“It would be a big advantage to him”

That’s what Charlie Black, John McCain’s campaign guru, said about a terrorist attack on the U.S.: “him” being McCain.

As Michael Kinsley says, a gaffe is what it’s called when someone in politics accidentally tells the truth. Charlie Black, the lobbyist (with an unsavory list of foreign clients) who’s running John McCain’s campaign, gave Fortune magazine a little bit of straight talk:

One good scare, one timely reminder of the chaos lurking in the world, probably saved McCain in New Hampshire, a state he had to win to save his candidacy – this according to McCain’s chief strategist, Charlie Black. The assassination of Benazir Bhutto in December was an “unfortunate event,” says Black. “But his knowledge and ability to talk about it reemphasized that this is the guy who’s ready to be Commander-in-Chief. And it helped us.” As would, Black concedes with startling candor after we raise the issue, another terrorist attack on U.S. soil. “Certainly it would be a big advantage to him,” says Black.
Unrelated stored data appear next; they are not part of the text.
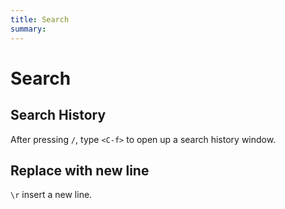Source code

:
```yaml
---
title: Search
summary:
---
```


Search
===

Search History
---

After pressing `/`, type `<C-f>` to open up a search history window.

Replace with new line
---

`\r` insert a new line.
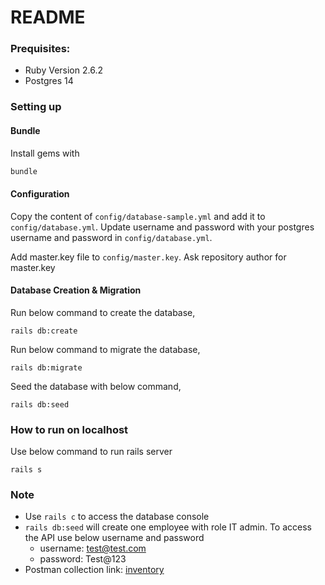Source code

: # README

### Prequisites:
* Ruby Version  2.6.2
* Postgres 14

### Setting up

#### Bundle
Install gems with
```bash
bundle
```

#### Configuration
Copy the content of `config/database-sample.yml` and add it to `config/database.yml`. Update username and password with your postgres username and password in `config/database.yml`.

Add master.key file to `config/master.key`. Ask repository author for master.key
#### Database Creation & Migration
Run below command to create the database,
```azure
rails db:create 
```

Run below command to migrate the database,
```azure
rails db:migrate
```

Seed the database with below command,
```azure
rails db:seed
```

### How to run on localhost

Use below command to run rails server
```azure
rails s
```

### Note
* Use `rails c` to access the database console
* `rails db:seed` will create one employee with role IT admin. To access the API use below username and password
    * username: test@test.com
    * password: Test@123
* Postman collection link: [inventory](https://www.getpostman.com/collections/a55100b557ef36ec93af)



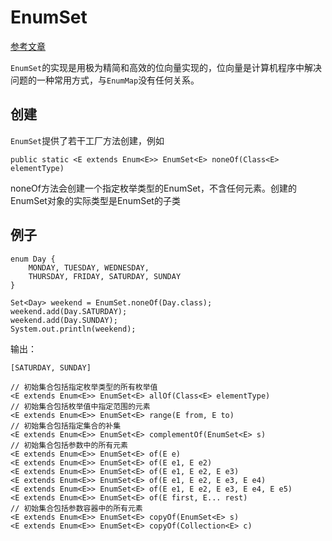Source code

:# EnumSet

[参考文章](https://blog.csdn.net/tugangkai/article/details/79509067)

`EnumSet`的实现是用极为精简和高效的位向量实现的，位向量是计算机程序中解决问题的一种常用方式，与`EnumMap`没有任何关系。

## 创建

`EnumSet`提供了若干工厂方法创建，例如

```
public static <E extends Enum<E>> EnumSet<E> noneOf(Class<E> elementType)
```

noneOf方法会创建一个指定枚举类型的EnumSet，不含任何元素。创建的EnumSet对象的实际类型是EnumSet的子类

## 例子

```
enum Day {
    MONDAY, TUESDAY, WEDNESDAY,
    THURSDAY, FRIDAY, SATURDAY, SUNDAY
}
```

```
Set<Day> weekend = EnumSet.noneOf(Day.class);
weekend.add(Day.SATURDAY);
weekend.add(Day.SUNDAY);
System.out.println(weekend);
```

输出：

```
[SATURDAY, SUNDAY]
```

```
// 初始集合包括指定枚举类型的所有枚举值
<E extends Enum<E>> EnumSet<E> allOf(Class<E> elementType)
// 初始集合包括枚举值中指定范围的元素
<E extends Enum<E>> EnumSet<E> range(E from, E to)
// 初始集合包括指定集合的补集
<E extends Enum<E>> EnumSet<E> complementOf(EnumSet<E> s)
// 初始集合包括参数中的所有元素
<E extends Enum<E>> EnumSet<E> of(E e)
<E extends Enum<E>> EnumSet<E> of(E e1, E e2)
<E extends Enum<E>> EnumSet<E> of(E e1, E e2, E e3)
<E extends Enum<E>> EnumSet<E> of(E e1, E e2, E e3, E e4)
<E extends Enum<E>> EnumSet<E> of(E e1, E e2, E e3, E e4, E e5)
<E extends Enum<E>> EnumSet<E> of(E first, E... rest)
// 初始集合包括参数容器中的所有元素
<E extends Enum<E>> EnumSet<E> copyOf(EnumSet<E> s)
<E extends Enum<E>> EnumSet<E> copyOf(Collection<E> c)
```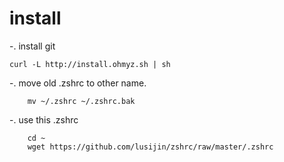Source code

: # install

-. install git

```curl -L http://install.ohmyz.sh | sh```
        
-. move old .zshrc to other name.

        mv ~/.zshrc ~/.zshrc.bak
-. use this .zshrc

        cd ~
        wget https://github.com/lusijin/zshrc/raw/master/.zshrc

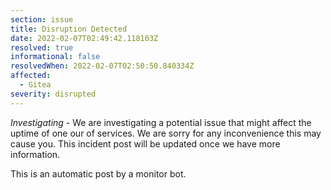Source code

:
 ```yaml
---
section: issue
title: Disruption Detected
date: 2022-02-07T02:49:42.118103Z
resolved: true
informational: false
resolvedWhen: 2022-02-07T02:50:50.840334Z
affected:
  - Gitea
severity: disrupted
---
```

*Investigating* - We are investigating a potential issue that might affect the uptime of one our of services. We are sorry for any inconvenience this may cause you. This incident post will be updated once we have more information.

This is an automatic post by a monitor bot.
        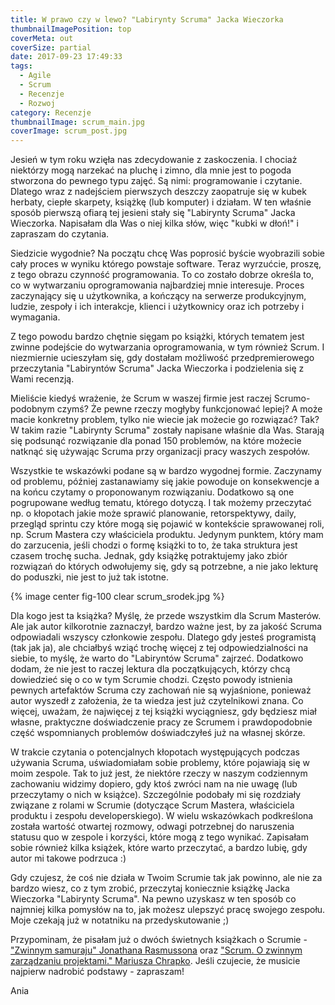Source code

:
 ```yaml
---
title: W prawo czy w lewo? "Labirynty Scruma" Jacka Wieczorka
thumbnailImagePosition: top
coverMeta: out
coverSize: partial
date: 2017-09-23 17:49:33
tags:
  - Agile
  - Scrum
  - Recenzje
  - Rozwoj
category: Recenzje
thumbnailImage: scrum_main.jpg
coverImage: scrum_post.jpg
---
```


Jesień w tym roku wzięła nas zdecydowanie z zaskoczenia. I chociaż niektórzy mogą narzekać na pluchę i zimno, dla mnie jest to pogoda stworzona do pewnego typu zajęć. Są nimi: programowanie i czytanie. Dlatego wraz z nadejściem pierwszych deszczy zaopatruje się w kubek herbaty, ciepłe skarpety, książkę (lub komputer) i działam. W ten właśnie sposób pierwszą ofiarą tej jesieni stały się "Labirynty Scruma" Jacka Wieczorka. Napisałam dla Was o niej kilka słów, więc "kubki w dłoń!" i zapraszam do czytania.
<!-- more -->

Siedzicie wygodnie? Na początu chcę Was poprosić byście wyobrazili sobie cały proces w wyniku którego powstaje software. Teraz wyrzućcie, proszę, z tego obrazu czynność programowania. To co zostało dobrze określa to, co w wytwarzaniu oprogramowania najbardziej mnie interesuje. Proces zaczynający się u użytkownika, a kończący na serwerze produkcyjnym, ludzie, zespoły i ich interakcje, klienci i użytkownicy oraz ich potrzeby i wymagania.

Z tego powodu bardzo chętnie sięgam po książki, których tematem jest zwinne podejście do wytwarzania oprogramowania, w tym również Scrum. I niezmiernie ucieszyłam się, gdy dostałam możliwość przedpremierowego przeczytania "Labiryntów Scruma" Jacka Wieczorka i podzielenia się z Wami recenzją.

Mieliście kiedyś wrażenie, że Scrum w waszej firmie jest raczej Scrumo-podobnym czymś? Że pewne rzeczy mogłyby funkcjonować lepiej? A może macie konkretny problem, tylko nie wiecie jak możecie go rozwiązać? Tak? W takim razie "Labirynty Scruma" zostały napisane właśnie dla Was. Starają się podsunąć rozwiązanie dla ponad 150 problemów, na które możecie natknąć się używając Scruma przy organizacji pracy waszych zespołów.

Wszystkie te wskazówki podane są w bardzo wygodnej formie. Zaczynamy od problemu, później zastanawiamy się jakie powoduje on konsekwencje a na końcu czytamy o proponowanym rozwiązaniu. Dodatkowo są one pogrupowane według tematu, którego dotyczą. I tak możemy przeczytać np. o kłopotach jakie może sprawić planowanie, retorspektywy, daily, przegląd sprintu czy które mogą się pojawić w kontekście sprawowanej roli, np. Scrum Mastera czy właściciela produktu.
Jedynym punktem, który mam do zarzucenia, jeśli chodzi o formę książki to to, że taka struktura jest czasem trochę sucha. Jednak, gdy książkę potraktujemy jako zbiór rozwiązań do których odwołujemy się, gdy są potrzebne, a nie jako lekturę do poduszki, nie jest to już tak istotne.

{% image center fig-100 clear scrum_srodek.jpg  %}

Dla kogo jest ta książka? Myślę, że przede wszystkim dla Scrum Masterów. Ale jak autor kilkorotnie zaznaczył, bardzo ważne jest, by za jakość Scruma odpowiadali wszyscy członkowie zespołu. Dlatego gdy jesteś programistą (tak jak ja), ale chciałbyś wziąć trochę więcej z tej odpowiedzialności na siebie, to myślę, że warto do "Labiryntów Scruma" zajrzeć. Dodatkowo dodam, że nie jest to raczej lektura dla początkujących, którzy chcą dowiedzieć się o co w tym Scrumie chodzi. Często powody istnienia pewnych artefaktów Scruma czy zachowań nie są wyjaśnione, ponieważ autor wyszedł z założenia, że ta wiedza jest już czytelnikowi znana. Co więcej, uważam, że najwięcej z tej książki wyciągniesz, gdy będziesz miał własne, praktyczne doświadczenie pracy ze Scrumem i prawdopodobnie część wspomnianych problemów doświadczyłeś już na własnej skórze.

W trakcie czytania o potencjalnych kłopotach występujących podczas używania Scruma, uświadomiałam sobie problemy, które pojawiają się w moim zespole. Tak to już jest, że niektóre rzeczy w naszym codziennym zachowaniu widzimy dopiero, gdy ktoś zwróci nam na nie uwagę (lub przeczytamy o nich w książce). Szczególnie podobały mi się rozdziały związane z rolami w Scrumie (dotyczące Scrum Mastera, właściciela produktu i zespołu developerskiego). W wielu wskazówkach podkreślona została wartość otwartej rozmowy, odwagi potrzebnej do naruszenia statusu quo w zespole i korzyści, które mogą z tego wynikać.
Zapisałam sobie również kilka książek, które warto przeczytać, a bardzo lubię, gdy autor mi takowe podrzuca :)

Gdy czujesz, że coś nie działa w Twoim Scrumie tak jak powinno, ale nie za bardzo wiesz, co z tym zrobić, przeczytaj koniecznie książkę Jacka Wieczorka "Labirynty Scruma". Na pewno uzyskasz w ten sposób co najmniej kilka pomysłów na to, jak możesz ulepszyć pracę swojego zespołu. Moje czekają już w notatniku na przedyskutowanie ;)

Przypominam, że pisałam już o dwóch świetnych książkach o Scrumie - ["Zwinnym samuraju" Jonathana Rasmussona](https://kernelgonnapanic.pl/2015/03/10/zwinny-samuraj/) oraz ["Scrum. O zwinnym zarządzaniu projektami." Mariusza Chrapko](https://kernelgonnapanic.pl/2015/04/02/scrum-o-zwinnym-zarzadzaniu-projektami-chrapko/). Jeśli czujecie, że musicie najpierw nadrobić podstawy - zapraszam!

Ania
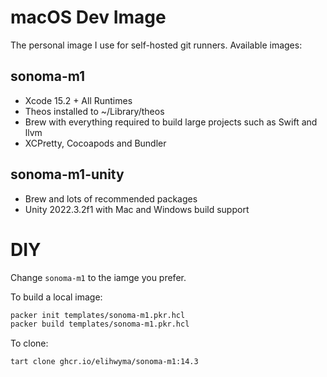 # macOS Dev Image

The personal image I use for self-hosted git runners. Available images:
## sonoma-m1
- Xcode 15.2 + All Runtimes
- Theos installed to ~/Library/theos
- Brew with everything required to build large projects such as Swift and llvm
- XCPretty, Cocoapods and Bundler

## sonoma-m1-unity
- Brew and lots of recommended packages
- Unity 2022.3.2f1 with Mac and Windows build support

# DIY
Change `sonoma-m1` to the iamge you prefer.

To build a local image:
```bash
packer init templates/sonoma-m1.pkr.hcl
packer build templates/sonoma-m1.pkr.hcl
```

To clone:
```bash
tart clone ghcr.io/elihwyma/sonoma-m1:14.3
```
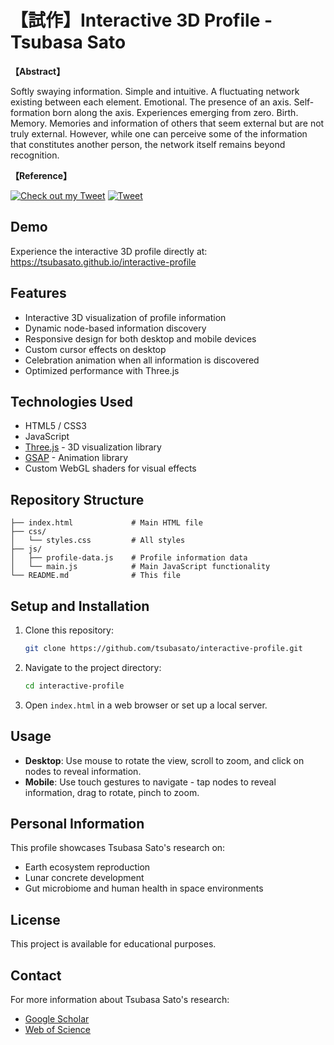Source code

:# 【試作】Interactive 3D Profile - Tsubasa Sato

<strong><p>【Abstract】</strong></p>
Softly swaying information. Simple and intuitive. A fluctuating network existing between each element. Emotional. The presence of an axis. Self-formation born along the axis. Experiences emerging from zero. Birth. Memory. Memories and information of others that seem external but are not truly external. However, while one can perceive some of the information that constitutes another person, the network itself remains beyond recognition.

<strong><p>【Reference】</strong></p>
[![Check out my Tweet](https://img.shields.io/badge/X-Tweet-black?logo=twitter&style=flat-square)](https://x.com/rhizobium_st/status/1921466191165477109)
[![Tweet](https://github.com/your-username/your-repo/blob/main/images/tweet.png?raw=true)](https://x.com/rhizobium_st/status/1921466191165477109)

## Demo

Experience the interactive 3D profile directly at: https://tsubasato.github.io/interactive-profile

## Features

- Interactive 3D visualization of profile information
- Dynamic node-based information discovery
- Responsive design for both desktop and mobile devices
- Custom cursor effects on desktop
- Celebration animation when all information is discovered
- Optimized performance with Three.js

## Technologies Used

- HTML5 / CSS3
- JavaScript
- [Three.js](https://threejs.org/) - 3D visualization library
- [GSAP](https://greensock.com/gsap/) - Animation library
- Custom WebGL shaders for visual effects

## Repository Structure

```
├── index.html             # Main HTML file
├── css/
│   └── styles.css         # All styles
├── js/
│   ├── profile-data.js    # Profile information data
│   └── main.js            # Main JavaScript functionality
└── README.md              # This file
```

## Setup and Installation

1. Clone this repository:
   ```bash
   git clone https://github.com/tsubasato/interactive-profile.git
   ```

2. Navigate to the project directory:
   ```bash
   cd interactive-profile
   ```

3. Open `index.html` in a web browser or set up a local server.

## Usage

- **Desktop**: Use mouse to rotate the view, scroll to zoom, and click on nodes to reveal information.
- **Mobile**: Use touch gestures to navigate - tap nodes to reveal information, drag to rotate, pinch to zoom.

## Personal Information

This profile showcases Tsubasa Sato's research on:

- Earth ecosystem reproduction
- Lunar concrete development
- Gut microbiome and human health in space environments

## License

This project is available for educational purposes.

## Contact

For more information about Tsubasa Sato's research:
- [Google Scholar](https://scholar.google.co.jp/citations?user=13x6x4sAAAAJ&hl=ja)
- [Web of Science](https://www.webofscience.com/wos/author/record/LXW-1255-2024)
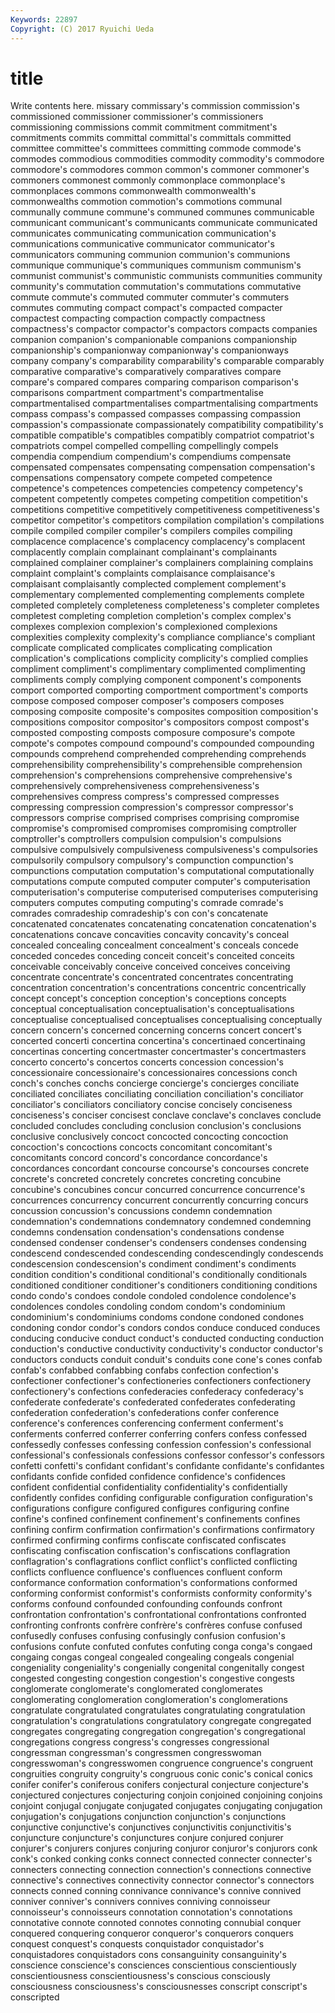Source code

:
 ```yaml
---
Keywords: 22897 
Copyright: (C) 2017 Ryuichi Ueda
---
```


# title

Write contents here.
missary commissary's commission commission's commissioned commissioner commissioner's commissioners
commissioning commissions commit commitment commitment's commitments commits committal committal's committals
committed committee committee's committees committing commode commode's commodes commodious commodities
commodity commodity's commodore commodore's commodores common common's commoner commoner's commoners
commonest commonly commonplace commonplace's commonplaces commons commonwealth commonwealth's commonwealths commotion
commotion's commotions communal communally commune commune's communed communes communicable communicant
communicant's communicants communicate communicated communicates communicating communication communication's communications communicative
communicator communicator's communicators communing communion communion's communions communique communique's communiques
communism communism's communist communist's communistic communists communities community community's commutation
commutation's commutations commutative commute commute's commuted commuter commuter's commuters commutes
commuting compact compact's compacted compacter compactest compacting compaction compactly compactness
compactness's compactor compactor's compactors compacts companies companion companion's companionable companions
companionship companionship's companionway companionway's companionways company company's comparability comparability's comparable
comparably comparative comparative's comparatively comparatives compare compare's compared compares comparing
comparison comparison's comparisons compartment compartment's compartmentalise compartmentalised compartmentalises compartmentalising compartments
compass compass's compassed compasses compassing compassion compassion's compassionate compassionately compatibility
compatibility's compatible compatible's compatibles compatibly compatriot compatriot's compatriots compel compelled
compelling compellingly compels compendia compendium compendium's compendiums compensate compensated compensates
compensating compensation compensation's compensations compensatory compete competed competence competence's competences
competencies competency competency's competent competently competes competing competition competition's competitions
competitive competitively competitiveness competitiveness's competitor competitor's competitors compilation compilation's compilations
compile compiled compiler compiler's compilers compiles compiling complacence complacence's complacency
complacency's complacent complacently complain complainant complainant's complainants complained complainer complainer's
complainers complaining complains complaint complaint's complaints complaisance complaisance's complaisant complaisantly
complected complement complement's complementary complemented complementing complements complete completed completely
completeness completeness's completer completes completest completing completion completion's complex complex's
complexes complexion complexion's complexioned complexions complexities complexity complexity's compliance compliance's
compliant complicate complicated complicates complicating complication complication's complications complicity complicity's
complied complies compliment compliment's complimentary complimented complimenting compliments comply complying
component component's components comport comported comporting comportment comportment's comports compose
composed composer composer's composers composes composing composite composite's composites composition
composition's compositions compositor compositor's compositors compost compost's composted composting composts
composure composure's compote compote's compotes compound compound's compounded compounding compounds
comprehend comprehended comprehending comprehends comprehensibility comprehensibility's comprehensible comprehension comprehension's comprehensions
comprehensive comprehensive's comprehensively comprehensiveness comprehensiveness's comprehensives compress compress's compressed compresses
compressing compression compression's compressor compressor's compressors comprise comprised comprises comprising
compromise compromise's compromised compromises compromising comptroller comptroller's comptrollers compulsion compulsion's
compulsions compulsive compulsively compulsiveness compulsiveness's compulsories compulsorily compulsory compulsory's compunction
compunction's compunctions computation computation's computational computationally computations compute computed computer
computer's computerisation computerisation's computerise computerised computerises computerising computers computes computing
computing's comrade comrade's comrades comradeship comradeship's con con's concatenate concatenated
concatenates concatenating concatenation concatenation's concatenations concave concavities concavity concavity's conceal
concealed concealing concealment concealment's conceals concede conceded concedes conceding conceit
conceit's conceited conceits conceivable conceivably conceive conceived conceives conceiving concentrate
concentrate's concentrated concentrates concentrating concentration concentration's concentrations concentric concentrically concept
concept's conception conception's conceptions concepts conceptual conceptualisation conceptualisation's conceptualisations conceptualise
conceptualised conceptualises conceptualising conceptually concern concern's concerned concerning concerns concert
concert's concerted concerti concertina concertina's concertinaed concertinaing concertinas concerting concertmaster
concertmaster's concertmasters concerto concerto's concertos concerts concession concession's concessionaire concessionaire's
concessionaires concessions conch conch's conches conchs concierge concierge's concierges conciliate
conciliated conciliates conciliating conciliation conciliation's conciliator conciliator's conciliators conciliatory concise
concisely conciseness conciseness's conciser concisest conclave conclave's conclaves conclude concluded
concludes concluding conclusion conclusion's conclusions conclusive conclusively concoct concocted concocting
concoction concoction's concoctions concocts concomitant concomitant's concomitants concord concord's concordance
concordance's concordances concordant concourse concourse's concourses concrete concrete's concreted concretely
concretes concreting concubine concubine's concubines concur concurred concurrence concurrence's concurrences
concurrency concurrent concurrently concurring concurs concussion concussion's concussions condemn condemnation
condemnation's condemnations condemnatory condemned condemning condemns condensation condensation's condensations condense
condensed condenser condenser's condensers condenses condensing condescend condescended condescending condescendingly
condescends condescension condescension's condiment condiment's condiments condition condition's conditional conditional's
conditionally conditionals conditioned conditioner conditioner's conditioners conditioning conditions condo condo's
condoes condole condoled condolence condolence's condolences condoles condoling condom condom's
condominium condominium's condominiums condoms condone condoned condones condoning condor condor's
condors condos conduce conduced conduces conducing conducive conduct conduct's conducted
conducting conduction conduction's conductive conductivity conductivity's conductor conductor's conductors conducts
conduit conduit's conduits cone cone's cones confab confab's confabbed confabbing
confabs confection confection's confectioner confectioner's confectioneries confectioners confectionery confectionery's confections
confederacies confederacy confederacy's confederate confederate's confederated confederates confederating confederation confederation's
confederations confer conference conference's conferences conferencing conferment conferment's conferments conferred
conferrer conferring confers confess confessed confessedly confesses confessing confession confession's
confessional confessional's confessionals confessions confessor confessor's confessors confetti confetti's confidant
confidant's confidante confidante's confidantes confidants confide confided confidence confidence's confidences
confident confidential confidentiality confidentiality's confidentially confidently confides confiding configurable configuration
configuration's configurations configure configured configures configuring confine confine's confined confinement
confinement's confinements confines confining confirm confirmation confirmation's confirmations confirmatory confirmed
confirming confirms confiscate confiscated confiscates confiscating confiscation confiscation's confiscations conflagration
conflagration's conflagrations conflict conflict's conflicted conflicting conflicts confluence confluence's confluences
confluent conform conformance conformation conformation's conformations conformed conforming conformist conformist's
conformists conformity conformity's conforms confound confounded confounding confounds confront confrontation
confrontation's confrontational confrontations confronted confronting confronts confrère confrère's confrères confuse
confused confusedly confuses confusing confusingly confusion confusion's confusions confute confuted
confutes confuting conga conga's congaed congaing congas congeal congealed congealing
congeals congenial congeniality congeniality's congenially congenital congenitally congest congested congesting
congestion congestion's congestive congests conglomerate conglomerate's conglomerated conglomerates conglomerating conglomeration
conglomeration's conglomerations congratulate congratulated congratulates congratulating congratulation congratulation's congratulations congratulatory
congregate congregated congregates congregating congregation congregation's congregational congregations congress congress's
congresses congressional congressman congressman's congressmen congresswoman congresswoman's congresswomen congruence congruence's
congruent congruities congruity congruity's congruous conic conic's conical conics conifer
conifer's coniferous conifers conjectural conjecture conjecture's conjectured conjectures conjecturing conjoin
conjoined conjoining conjoins conjoint conjugal conjugate conjugated conjugates conjugating conjugation
conjugation's conjugations conjunction conjunction's conjunctions conjunctive conjunctive's conjunctives conjunctivitis conjunctivitis's
conjuncture conjuncture's conjunctures conjure conjured conjurer conjurer's conjurers conjures conjuring
conjuror conjuror's conjurors conk conk's conked conking conks connect connected
connecter connecter's connecters connecting connection connection's connections connective connective's connectives
connectivity connector connector's connectors connects conned conning connivance connivance's connive
connived conniver conniver's connivers connives conniving connoisseur connoisseur's connoisseurs connotation
connotation's connotations connotative connote connoted connotes connoting connubial conquer conquered
conquering conqueror conqueror's conquerors conquers conquest conquest's conquests conquistador conquistador's
conquistadores conquistadors cons consanguinity consanguinity's conscience conscience's consciences conscientious conscientiously
conscientiousness conscientiousness's conscious consciously consciousness consciousness's consciousnesses conscript conscript's conscripted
Fear. It’s all they have left. Ever since 9/11, the Republicans, aided and abetted by the mass media, have been doing their best to turn Americans into cowards. It worked on enough people to swing the elections in 2002 and 2004. It didn’t work in 2006. I don’t think it will work this year.

Yes, this election is about “hope” and “change.” But more than that, it’s about courage. Barack Obama is appealing to the grown-ups. McCain is appealing to the scared little children.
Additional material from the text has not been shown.